» Exercise requirements: Going through the data below, tally every line where the string "программное" occurs, then give only the tally.

---+---

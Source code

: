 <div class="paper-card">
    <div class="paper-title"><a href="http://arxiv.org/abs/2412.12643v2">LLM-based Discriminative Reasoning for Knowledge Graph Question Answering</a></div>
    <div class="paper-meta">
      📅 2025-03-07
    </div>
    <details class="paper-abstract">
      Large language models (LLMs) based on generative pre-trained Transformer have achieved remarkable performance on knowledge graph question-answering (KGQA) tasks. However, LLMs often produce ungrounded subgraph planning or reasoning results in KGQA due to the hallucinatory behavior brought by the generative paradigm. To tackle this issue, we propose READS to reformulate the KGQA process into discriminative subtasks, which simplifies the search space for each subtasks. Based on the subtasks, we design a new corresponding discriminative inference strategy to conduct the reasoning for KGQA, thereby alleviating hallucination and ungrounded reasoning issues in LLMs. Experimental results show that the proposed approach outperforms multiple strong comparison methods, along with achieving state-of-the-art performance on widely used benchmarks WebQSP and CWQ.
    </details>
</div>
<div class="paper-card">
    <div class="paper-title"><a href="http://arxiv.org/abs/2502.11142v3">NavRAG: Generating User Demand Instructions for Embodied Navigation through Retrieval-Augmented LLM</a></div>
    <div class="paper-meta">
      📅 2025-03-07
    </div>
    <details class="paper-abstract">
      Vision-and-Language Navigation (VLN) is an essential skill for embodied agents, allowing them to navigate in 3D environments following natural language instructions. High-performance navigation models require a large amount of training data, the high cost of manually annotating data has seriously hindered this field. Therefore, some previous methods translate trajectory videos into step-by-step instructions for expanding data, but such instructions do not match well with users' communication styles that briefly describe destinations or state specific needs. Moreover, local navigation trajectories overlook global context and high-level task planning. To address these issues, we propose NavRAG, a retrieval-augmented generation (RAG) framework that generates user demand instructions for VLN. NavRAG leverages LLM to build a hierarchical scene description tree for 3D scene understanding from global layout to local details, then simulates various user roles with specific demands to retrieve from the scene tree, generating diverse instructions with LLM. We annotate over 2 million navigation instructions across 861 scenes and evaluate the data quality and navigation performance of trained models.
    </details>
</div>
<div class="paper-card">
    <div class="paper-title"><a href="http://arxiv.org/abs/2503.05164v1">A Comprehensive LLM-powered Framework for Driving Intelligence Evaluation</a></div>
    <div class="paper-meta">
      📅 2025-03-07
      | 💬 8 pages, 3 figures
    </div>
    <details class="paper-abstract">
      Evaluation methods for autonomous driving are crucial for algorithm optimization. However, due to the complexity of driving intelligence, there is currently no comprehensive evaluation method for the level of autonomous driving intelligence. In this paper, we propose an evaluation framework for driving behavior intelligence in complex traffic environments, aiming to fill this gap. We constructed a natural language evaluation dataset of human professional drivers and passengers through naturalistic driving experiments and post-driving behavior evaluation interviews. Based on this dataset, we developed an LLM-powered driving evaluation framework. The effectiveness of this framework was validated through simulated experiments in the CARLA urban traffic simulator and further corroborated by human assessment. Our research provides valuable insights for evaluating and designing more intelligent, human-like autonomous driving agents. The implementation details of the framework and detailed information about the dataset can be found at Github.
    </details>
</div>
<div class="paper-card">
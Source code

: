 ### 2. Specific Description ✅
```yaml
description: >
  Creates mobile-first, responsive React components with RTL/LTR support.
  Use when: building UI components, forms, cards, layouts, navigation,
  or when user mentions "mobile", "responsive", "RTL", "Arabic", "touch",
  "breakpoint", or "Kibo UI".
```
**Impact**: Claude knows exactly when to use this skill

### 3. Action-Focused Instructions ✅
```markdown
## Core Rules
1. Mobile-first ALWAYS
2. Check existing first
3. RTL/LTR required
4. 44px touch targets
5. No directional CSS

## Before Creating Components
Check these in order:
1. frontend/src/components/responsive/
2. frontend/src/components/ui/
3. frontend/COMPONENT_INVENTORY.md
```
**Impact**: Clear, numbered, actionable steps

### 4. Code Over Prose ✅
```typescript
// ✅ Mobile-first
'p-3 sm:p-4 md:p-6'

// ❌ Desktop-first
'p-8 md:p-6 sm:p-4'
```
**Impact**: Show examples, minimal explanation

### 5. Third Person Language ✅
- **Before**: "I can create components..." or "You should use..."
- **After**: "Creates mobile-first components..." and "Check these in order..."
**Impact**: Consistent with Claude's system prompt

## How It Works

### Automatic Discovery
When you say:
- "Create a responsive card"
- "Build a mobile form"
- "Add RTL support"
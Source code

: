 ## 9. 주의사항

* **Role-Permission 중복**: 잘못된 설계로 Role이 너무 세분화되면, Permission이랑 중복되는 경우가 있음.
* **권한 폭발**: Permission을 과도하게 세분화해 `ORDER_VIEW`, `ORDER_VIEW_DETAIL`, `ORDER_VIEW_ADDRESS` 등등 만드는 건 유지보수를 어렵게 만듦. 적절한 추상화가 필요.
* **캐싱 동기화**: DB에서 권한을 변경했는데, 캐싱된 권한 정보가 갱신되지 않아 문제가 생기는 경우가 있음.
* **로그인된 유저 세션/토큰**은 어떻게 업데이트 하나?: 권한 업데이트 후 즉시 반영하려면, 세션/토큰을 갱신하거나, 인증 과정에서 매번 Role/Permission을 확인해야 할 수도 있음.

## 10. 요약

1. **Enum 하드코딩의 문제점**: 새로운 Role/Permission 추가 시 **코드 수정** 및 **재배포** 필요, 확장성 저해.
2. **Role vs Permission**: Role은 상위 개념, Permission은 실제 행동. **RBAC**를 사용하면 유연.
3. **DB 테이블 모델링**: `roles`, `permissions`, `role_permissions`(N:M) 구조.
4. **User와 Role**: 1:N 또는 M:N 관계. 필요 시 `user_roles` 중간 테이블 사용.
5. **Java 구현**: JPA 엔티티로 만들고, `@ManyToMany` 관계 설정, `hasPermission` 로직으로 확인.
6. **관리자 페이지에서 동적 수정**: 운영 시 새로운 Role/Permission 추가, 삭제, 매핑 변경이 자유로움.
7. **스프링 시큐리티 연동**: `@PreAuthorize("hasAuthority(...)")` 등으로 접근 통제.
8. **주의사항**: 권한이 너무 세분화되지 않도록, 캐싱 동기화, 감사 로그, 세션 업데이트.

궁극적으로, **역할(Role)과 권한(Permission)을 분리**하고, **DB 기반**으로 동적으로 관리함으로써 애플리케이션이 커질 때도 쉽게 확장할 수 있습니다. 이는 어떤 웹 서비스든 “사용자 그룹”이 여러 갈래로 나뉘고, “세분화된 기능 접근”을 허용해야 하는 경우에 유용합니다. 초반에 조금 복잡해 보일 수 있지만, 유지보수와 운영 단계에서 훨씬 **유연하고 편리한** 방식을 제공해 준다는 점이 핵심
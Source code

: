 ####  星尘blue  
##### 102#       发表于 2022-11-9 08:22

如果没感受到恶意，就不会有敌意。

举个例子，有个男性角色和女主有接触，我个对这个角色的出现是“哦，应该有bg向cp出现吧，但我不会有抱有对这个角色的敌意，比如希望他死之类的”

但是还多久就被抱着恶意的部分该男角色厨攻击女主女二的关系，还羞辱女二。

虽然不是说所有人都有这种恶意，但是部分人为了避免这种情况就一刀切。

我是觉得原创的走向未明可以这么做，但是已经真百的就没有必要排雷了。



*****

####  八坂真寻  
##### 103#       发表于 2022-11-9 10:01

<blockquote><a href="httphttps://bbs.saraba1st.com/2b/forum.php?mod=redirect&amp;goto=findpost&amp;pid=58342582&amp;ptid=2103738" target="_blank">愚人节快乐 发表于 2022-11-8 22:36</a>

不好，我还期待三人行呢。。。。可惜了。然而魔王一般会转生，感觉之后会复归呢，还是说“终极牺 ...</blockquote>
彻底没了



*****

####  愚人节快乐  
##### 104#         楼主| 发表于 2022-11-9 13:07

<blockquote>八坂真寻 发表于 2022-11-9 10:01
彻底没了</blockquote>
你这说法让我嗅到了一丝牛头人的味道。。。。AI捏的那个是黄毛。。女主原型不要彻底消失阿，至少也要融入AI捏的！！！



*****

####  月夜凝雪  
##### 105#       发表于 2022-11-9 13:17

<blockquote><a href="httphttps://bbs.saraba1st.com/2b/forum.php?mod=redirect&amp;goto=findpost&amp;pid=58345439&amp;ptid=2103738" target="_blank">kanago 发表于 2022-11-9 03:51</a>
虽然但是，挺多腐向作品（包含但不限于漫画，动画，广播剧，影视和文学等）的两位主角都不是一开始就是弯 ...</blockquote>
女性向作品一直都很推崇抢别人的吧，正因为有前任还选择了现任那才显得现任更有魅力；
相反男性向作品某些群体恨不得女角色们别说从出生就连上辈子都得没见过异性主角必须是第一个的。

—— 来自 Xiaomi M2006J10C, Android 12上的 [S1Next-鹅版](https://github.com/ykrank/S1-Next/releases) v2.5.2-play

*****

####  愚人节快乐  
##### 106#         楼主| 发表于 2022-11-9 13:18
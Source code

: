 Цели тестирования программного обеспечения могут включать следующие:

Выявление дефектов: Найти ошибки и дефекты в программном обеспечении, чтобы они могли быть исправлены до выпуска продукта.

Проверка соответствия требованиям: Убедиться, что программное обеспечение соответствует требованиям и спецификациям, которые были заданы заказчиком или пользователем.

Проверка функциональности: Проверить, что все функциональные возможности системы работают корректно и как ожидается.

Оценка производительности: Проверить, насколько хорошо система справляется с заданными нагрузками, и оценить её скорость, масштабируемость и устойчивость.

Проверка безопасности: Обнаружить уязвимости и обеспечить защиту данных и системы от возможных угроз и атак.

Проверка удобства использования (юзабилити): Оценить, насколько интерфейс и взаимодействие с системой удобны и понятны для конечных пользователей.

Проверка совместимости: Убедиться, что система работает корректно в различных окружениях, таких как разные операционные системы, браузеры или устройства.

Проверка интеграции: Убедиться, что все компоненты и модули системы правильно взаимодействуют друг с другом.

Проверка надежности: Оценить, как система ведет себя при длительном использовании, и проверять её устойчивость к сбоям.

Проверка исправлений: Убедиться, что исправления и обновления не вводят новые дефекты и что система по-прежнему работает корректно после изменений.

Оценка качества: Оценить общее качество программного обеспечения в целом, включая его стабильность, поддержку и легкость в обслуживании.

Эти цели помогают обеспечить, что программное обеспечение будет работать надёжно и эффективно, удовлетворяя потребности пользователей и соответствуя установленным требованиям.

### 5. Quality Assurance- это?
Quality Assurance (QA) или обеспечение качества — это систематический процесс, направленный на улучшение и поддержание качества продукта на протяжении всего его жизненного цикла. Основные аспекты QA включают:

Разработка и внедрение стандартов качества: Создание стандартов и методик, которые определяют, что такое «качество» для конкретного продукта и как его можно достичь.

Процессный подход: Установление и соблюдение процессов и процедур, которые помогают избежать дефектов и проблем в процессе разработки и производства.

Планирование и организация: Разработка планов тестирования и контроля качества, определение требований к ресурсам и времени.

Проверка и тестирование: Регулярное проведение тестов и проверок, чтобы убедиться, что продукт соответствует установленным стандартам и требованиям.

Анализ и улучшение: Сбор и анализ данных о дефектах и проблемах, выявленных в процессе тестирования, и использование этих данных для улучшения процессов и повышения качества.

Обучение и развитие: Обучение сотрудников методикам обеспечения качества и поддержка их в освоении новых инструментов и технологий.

---+---

» Exercise output: 2